Movie review: The Northman (2022)
Nicole Kidman did an excellent job of the Gertrude character in The Northman. She was complex, and showed many of the characteristics I talk of as appropriate for a queen in her own right, such as status, drawing focus, maturity, intelligence, aggression and violence, even to her own son, whose image of her was simplistic and fanciful. Her character’s shift from slave to queen was a good one, and merited the perceivable anger. We were not told her backstory as a slave, but she may very well have been captured royalty.
She was very much the standout performer of the film, closely followed by Olga, the Ophelia character, and Fjolnir, the Claudius character, both of whom were also complex and nuanced.

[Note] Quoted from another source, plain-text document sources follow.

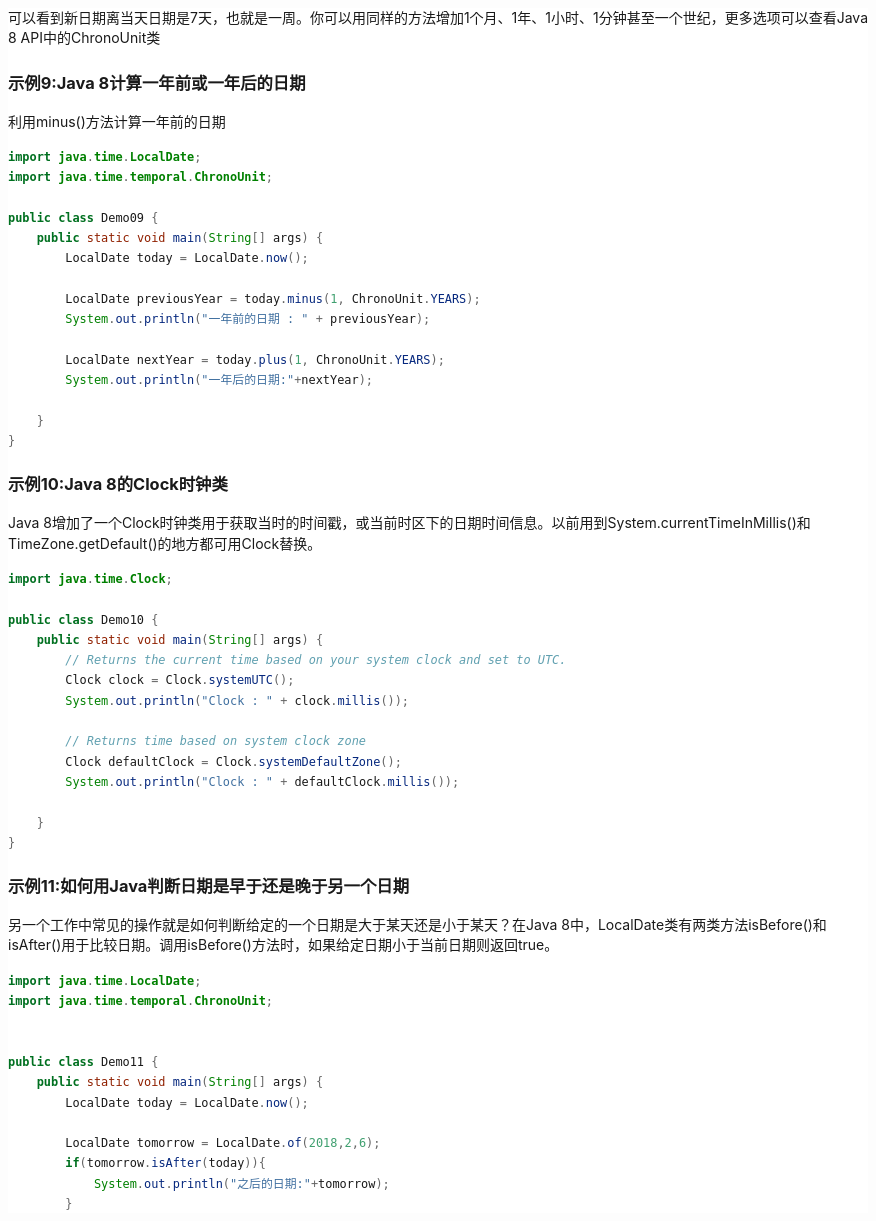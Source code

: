 可以看到新日期离当天日期是7天，也就是一周。你可以用同样的方法增加1个月、1年、1小时、1分钟甚至一个世纪，更多选项可以查看Java 8 API中的ChronoUnit类

### **示例9:Java 8计算一年前或一年后的日期**

利用minus()方法计算一年前的日期

```java
import java.time.LocalDate;
import java.time.temporal.ChronoUnit;

public class Demo09 {
    public static void main(String[] args) {
        LocalDate today = LocalDate.now();

        LocalDate previousYear = today.minus(1, ChronoUnit.YEARS);
        System.out.println("一年前的日期 : " + previousYear);

        LocalDate nextYear = today.plus(1, ChronoUnit.YEARS);
        System.out.println("一年后的日期:"+nextYear);

    }
}

```

### **示例10:Java 8的Clock时钟类**

Java 8增加了一个Clock时钟类用于获取当时的时间戳，或当前时区下的日期时间信息。以前用到System.currentTimeInMillis()和TimeZone.getDefault()的地方都可用Clock替换。

```java
import java.time.Clock;

public class Demo10 {
    public static void main(String[] args) {
        // Returns the current time based on your system clock and set to UTC.
        Clock clock = Clock.systemUTC();
        System.out.println("Clock : " + clock.millis());

        // Returns time based on system clock zone
        Clock defaultClock = Clock.systemDefaultZone();
        System.out.println("Clock : " + defaultClock.millis());

    }
}
```

### **示例11:如何用Java判断日期是早于还是晚于另一个日期**

另一个工作中常见的操作就是如何判断给定的一个日期是大于某天还是小于某天？在Java 8中，LocalDate类有两类方法isBefore()和isAfter()用于比较日期。调用isBefore()方法时，如果给定日期小于当前日期则返回true。

```java
import java.time.LocalDate;
import java.time.temporal.ChronoUnit;


public class Demo11 {
    public static void main(String[] args) {
        LocalDate today = LocalDate.now();

        LocalDate tomorrow = LocalDate.of(2018,2,6);
        if(tomorrow.isAfter(today)){
            System.out.println("之后的日期:"+tomorrow);
        }

```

The production is of course entitled to make its own choices, but as someone acquainted with the myths I felt that there were a lot of opportunities lost. Gerutha as King’s daughter was left out, obviously. Denmark was cut, the kingdom at stake not even being Jutland, but some small province, although it was taken over by a Norwegian king. The raiding of Russia could have taken into account the possibility that Amleth’s grandfather may well have been the Viking who settled and gave his name to Russia originally.
The script seemed more interested in a generalised version of the mythology, for the sake of portraying a violent world, than in the specifics of the Amleth myth.
A theme that was captured was Amleth’s simplicity. The name effectively means witless and can mean stupid as well as mad. The Amleth of the myth was actually cunning, and his witlessness was definitely faked. In Shakespeare’s Hamlet we are not so sure that he is faking, and he is certainly romantic and simple about his parents’ marriage.